January 16, 2001 First meeting of the new year. David Grattino has performed the single-point, symmetric shock analysis to completion while Diana Wong and Beryl Schagger proofed it. Excellent! Today Diana began the single-point, asymmetric shock calculation on the board and got most of the way through it while Kashyap Shah took notes and others helped. The homework assignment was to finish the calculation.

Met with Shawn and the problems with the Saturn code persist. If the problems continue, we will need to reprogram in Fortran at BRI. I hope to avoid this.


November 14, 2000 First meeting in several weeks. School schedule and CWS' travel requirements conflicted with past 2 meeting days.

Noone from the Jupiter team has attempted the basic calculation as yet, so we again reviewed how it is done. The students seem to understand, so I have asked them to attempt the 3-D calculation during the coming week.

Shawn will meet with Tom and they will work to program the new 2-point solution for Saturn.

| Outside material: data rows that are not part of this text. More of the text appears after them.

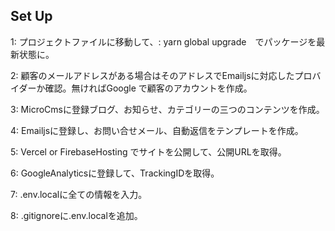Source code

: 
## Set Up

1: プロジェクトファイルに移動して、: yarn global upgrade　でパッケージを最新状態に。　

2: 顧客のメールアドレスがある場合はそのアドレスでEmailjsに対応したプロバイダーか確認。無ければGoogle で顧客のアカウントを作成。

3: MicroCmsに登録ブログ、お知らせ、カテゴリーの三つのコンテンツを作成。

4: Emailjsに登録し、お問い合せメール、自動返信をテンプレートを作成。

5: Vercel or FirebaseHosting でサイトを公開して、公開URLを取得。

6: GoogleAnalyticsに登録して、TrackingIDを取得。

7: .env.localに全ての情報を入力。

8: .gitignoreに.env.localを追加。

October 24, 2000 Did not meet last week due to 1/2 day schedule at Charter School.

Met today with the combined Saturn and Jupiter teams to review the basic 2-D shock equations in preparation for the Jupiter team learning how these calculations are completed. Chinton was able to finish what I had started. I asked that they try to repeat the analysis on their own and showed them how to start the 3-D symmetric calculation. The Jupiter teams seems to be smart and enthusiastic and I believe they will do a great job.

We took a group photograph for the UD Space Grant newsletter. Several students who have and are participating in this effort were missing at the time this photograph was taken.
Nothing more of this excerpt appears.